§ Task item
Search the data for the word "Year" and copy each line that has it.
** Supplied information follows **
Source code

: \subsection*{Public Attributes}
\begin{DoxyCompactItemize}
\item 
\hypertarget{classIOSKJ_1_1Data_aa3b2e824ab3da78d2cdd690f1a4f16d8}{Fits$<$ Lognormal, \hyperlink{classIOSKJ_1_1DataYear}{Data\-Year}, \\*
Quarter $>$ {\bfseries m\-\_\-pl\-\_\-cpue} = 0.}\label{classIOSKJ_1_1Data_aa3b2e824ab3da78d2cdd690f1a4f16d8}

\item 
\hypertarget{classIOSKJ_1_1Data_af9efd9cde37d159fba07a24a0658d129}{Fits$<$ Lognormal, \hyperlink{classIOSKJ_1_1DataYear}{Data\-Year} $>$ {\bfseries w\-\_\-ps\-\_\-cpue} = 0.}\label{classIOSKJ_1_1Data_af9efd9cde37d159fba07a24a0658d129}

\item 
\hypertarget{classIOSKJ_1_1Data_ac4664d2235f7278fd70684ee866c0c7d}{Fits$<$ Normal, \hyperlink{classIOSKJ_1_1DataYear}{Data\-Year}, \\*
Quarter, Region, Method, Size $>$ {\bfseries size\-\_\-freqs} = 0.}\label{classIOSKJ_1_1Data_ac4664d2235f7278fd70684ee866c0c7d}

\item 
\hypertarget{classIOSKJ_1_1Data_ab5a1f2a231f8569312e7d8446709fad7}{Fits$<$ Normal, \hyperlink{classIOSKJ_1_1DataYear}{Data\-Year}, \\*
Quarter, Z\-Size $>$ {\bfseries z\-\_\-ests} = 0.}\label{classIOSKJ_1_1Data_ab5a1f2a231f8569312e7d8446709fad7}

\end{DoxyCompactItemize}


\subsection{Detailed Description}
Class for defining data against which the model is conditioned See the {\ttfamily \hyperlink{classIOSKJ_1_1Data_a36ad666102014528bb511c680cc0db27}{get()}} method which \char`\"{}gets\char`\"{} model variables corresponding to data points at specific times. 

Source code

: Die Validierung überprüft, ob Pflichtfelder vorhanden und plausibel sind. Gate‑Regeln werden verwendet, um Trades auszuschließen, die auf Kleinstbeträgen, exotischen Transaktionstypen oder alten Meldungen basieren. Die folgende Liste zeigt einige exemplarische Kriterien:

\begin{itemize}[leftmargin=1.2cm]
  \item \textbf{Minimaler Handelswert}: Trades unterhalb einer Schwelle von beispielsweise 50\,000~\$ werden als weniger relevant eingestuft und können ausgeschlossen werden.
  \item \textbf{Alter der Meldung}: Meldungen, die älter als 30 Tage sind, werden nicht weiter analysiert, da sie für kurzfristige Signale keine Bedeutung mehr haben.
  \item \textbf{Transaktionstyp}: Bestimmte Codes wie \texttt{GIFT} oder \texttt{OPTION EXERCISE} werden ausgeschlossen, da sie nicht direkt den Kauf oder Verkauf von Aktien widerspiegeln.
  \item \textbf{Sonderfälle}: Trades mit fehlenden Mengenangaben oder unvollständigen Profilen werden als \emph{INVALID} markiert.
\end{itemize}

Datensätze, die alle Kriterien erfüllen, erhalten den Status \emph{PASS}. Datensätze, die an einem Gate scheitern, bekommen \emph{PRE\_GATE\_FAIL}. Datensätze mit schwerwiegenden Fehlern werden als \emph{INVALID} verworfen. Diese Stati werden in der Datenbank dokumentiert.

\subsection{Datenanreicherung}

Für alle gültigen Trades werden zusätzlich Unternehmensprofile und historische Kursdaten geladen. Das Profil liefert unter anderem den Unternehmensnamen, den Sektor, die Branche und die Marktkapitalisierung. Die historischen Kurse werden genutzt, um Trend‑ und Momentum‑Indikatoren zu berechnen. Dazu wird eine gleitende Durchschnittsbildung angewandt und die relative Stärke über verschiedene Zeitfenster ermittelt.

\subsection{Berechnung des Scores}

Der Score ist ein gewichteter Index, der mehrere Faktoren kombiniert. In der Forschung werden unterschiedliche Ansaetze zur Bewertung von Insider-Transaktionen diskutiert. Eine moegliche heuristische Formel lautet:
** End of Supplied information **
§ Exercise response
\hypertarget{classIOSKJ_1_1Data_aa3b2e824ab3da78d2cdd690f1a4f16d8}{Fits$<$ Lognormal, \hyperlink{classIOSKJ_1_1DataYear}{Data\-Year}, \\*
\hypertarget{classIOSKJ_1_1Data_af9efd9cde37d159fba07a24a0658d129}{Fits$<$ Lognormal, \hyperlink{classIOSKJ_1_1DataYear}{Data\-Year} $>$ {\bfseries w\-\_\-ps\-\_\-cpue} = 0.}\label{classIOSKJ_1_1Data_af9efd9cde37d159fba07a24a0658d129}
\hypertarget{classIOSKJ_1_1Data_ac4664d2235f7278fd70684ee866c0c7d}{Fits$<$ Normal, \hyperlink{classIOSKJ_1_1DataYear}{Data\-Year}, \\*
\hypertarget{classIOSKJ_1_1Data_ab5a1f2a231f8569312e7d8446709fad7}{Fits$<$ Normal, \hyperlink{classIOSKJ_1_1DataYear}{Data\-Year}, \\*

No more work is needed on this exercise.